Detroit bankruptcy trial: City says it got ‘a lot of no’ in negotiation tries (+video)
The trial to determine if a Detroit bankruptcy can proceed started Wednesday. The city says unions were ‘insensitive’ to the problems facing the city, while the opposition is disputing data.
An attorney for the City of Detroit told a federal judge Wednesday that the city received “a lot of no” when it tried to negotiate with creditors and the city’s labor organizations in the weeks leading up to its decision to file for Chapter 9 bankruptcy protection.
That issue – whether the city tried in good faith to establish an alternative to a bankruptcy filing – was central to the arguments made on both sides during the opening day of a week-long trial that will determine Detroit’s eligibility for bankruptcy protection. In court filings, Detroit says it has been weighed under by $18 billion in debt and long-term liabilities, but the opposition says the city’s data are incorrect.
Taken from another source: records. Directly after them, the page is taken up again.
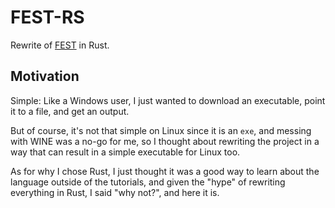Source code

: # FEST-RS

Rewrite of [FEST](https://github.com/RainThunder/FEST) in Rust.

## Motivation

Simple: Like a Windows user, I just wanted to download an executable, point it to a file, and get an output.

But of course, it's not that simple on Linux since it is an `exe`, and messing with WINE was a no-go for me, so I thought about rewriting the project in a way that can result in a simple executable for Linux too.

As for why I chose Rust, I just thought it was a good way to learn about the language outside of the tutorials, and given the "hype" of rewriting everything in Rust, I said "why not?", and here it is.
The opposition also says the city had little interest in negotiating but was instead determined to plunge the city into bankruptcy.
US bankruptcy judge Steven Rhodes, who is presiding over the trial, heard opening statements by both sides Wednesday. City attorney Bruce Bennett characterized the labor organizations as “insensitive to the overall problems the city faced,” refusing to discuss potential cuts to liabilities that emergency manager Kevyn Orr outlined in a June proposal and failing to submit counterproposals. It was impractical, Mr. Bennett said, to engage in continued discussion with the unions because of what the city saw as an uncooperative stance.
To determine Detroit’s eligibility for bankruptcy protection, Judge Rhodes will also be deciding if the city is, indeed, insolvent. There, Bennett described a “mountain of evidence,” including a legacy of interrupted services and failed financial deals. He promised witnesses who will testify to the city’s limited cash flow, which he said would have dwindled to nothing if it did not decide to stop paying its debts, including $44 million in pension obligations.
To emphasize the depth of financial mismanagement, the city called Ernst & Young financial consultant Gaurav Malhotra to testify in the late afternoon. Mr. Malhotra reviewed the city’s financial records and said that if Detroit continued to pay its pension obligations, its budget shortfall would balloon to $254 million.